EXERCISE MATERIAL:
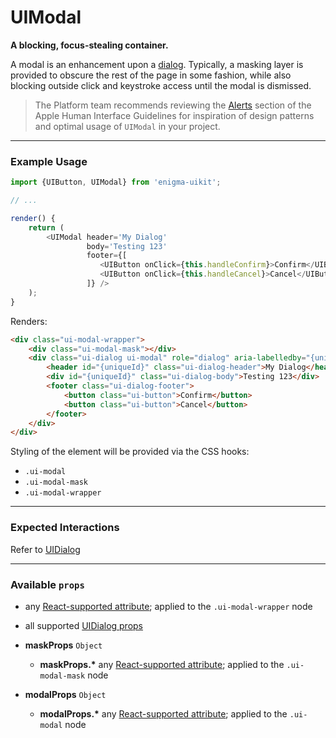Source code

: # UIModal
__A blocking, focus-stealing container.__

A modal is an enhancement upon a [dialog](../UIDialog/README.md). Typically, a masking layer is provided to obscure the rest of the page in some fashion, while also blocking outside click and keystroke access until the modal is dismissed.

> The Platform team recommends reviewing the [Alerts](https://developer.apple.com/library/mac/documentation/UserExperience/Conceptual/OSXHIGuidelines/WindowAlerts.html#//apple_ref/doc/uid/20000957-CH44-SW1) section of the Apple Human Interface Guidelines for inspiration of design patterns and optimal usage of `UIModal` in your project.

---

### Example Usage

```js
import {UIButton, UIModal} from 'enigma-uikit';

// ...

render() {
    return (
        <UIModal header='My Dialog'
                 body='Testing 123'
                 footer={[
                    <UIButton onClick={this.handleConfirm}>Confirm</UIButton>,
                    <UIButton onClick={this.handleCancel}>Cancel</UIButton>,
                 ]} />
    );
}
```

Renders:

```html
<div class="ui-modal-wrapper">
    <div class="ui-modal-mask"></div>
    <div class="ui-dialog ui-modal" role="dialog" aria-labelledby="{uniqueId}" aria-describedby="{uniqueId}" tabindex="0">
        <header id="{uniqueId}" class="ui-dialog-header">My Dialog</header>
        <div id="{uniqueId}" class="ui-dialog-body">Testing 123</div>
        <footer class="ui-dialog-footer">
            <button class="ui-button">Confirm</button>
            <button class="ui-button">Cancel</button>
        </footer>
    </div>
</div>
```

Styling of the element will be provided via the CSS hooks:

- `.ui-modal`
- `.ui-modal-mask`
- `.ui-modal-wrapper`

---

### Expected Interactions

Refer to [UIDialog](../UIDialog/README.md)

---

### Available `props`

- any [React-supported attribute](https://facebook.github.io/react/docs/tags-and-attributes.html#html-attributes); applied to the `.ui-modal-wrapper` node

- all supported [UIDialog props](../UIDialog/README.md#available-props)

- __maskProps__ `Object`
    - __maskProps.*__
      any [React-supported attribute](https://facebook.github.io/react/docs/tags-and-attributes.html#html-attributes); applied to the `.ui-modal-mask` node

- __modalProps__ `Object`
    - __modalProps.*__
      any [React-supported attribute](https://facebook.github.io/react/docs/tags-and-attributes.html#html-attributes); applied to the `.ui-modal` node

TO DO: Restate, line by line and word for word, everything from the top of the material through the line that contains "A modal is an". Leave pictures out.

ANSWER:
Source code

: # UIModal
__A blocking, focus-stealing container.__

A modal is an enhancement upon a [dialog](../UIDialog/README.md). Typically, a masking layer is provided to obscure the rest of the page in some fashion, while also blocking outside click and keystroke access until the modal is dismissed.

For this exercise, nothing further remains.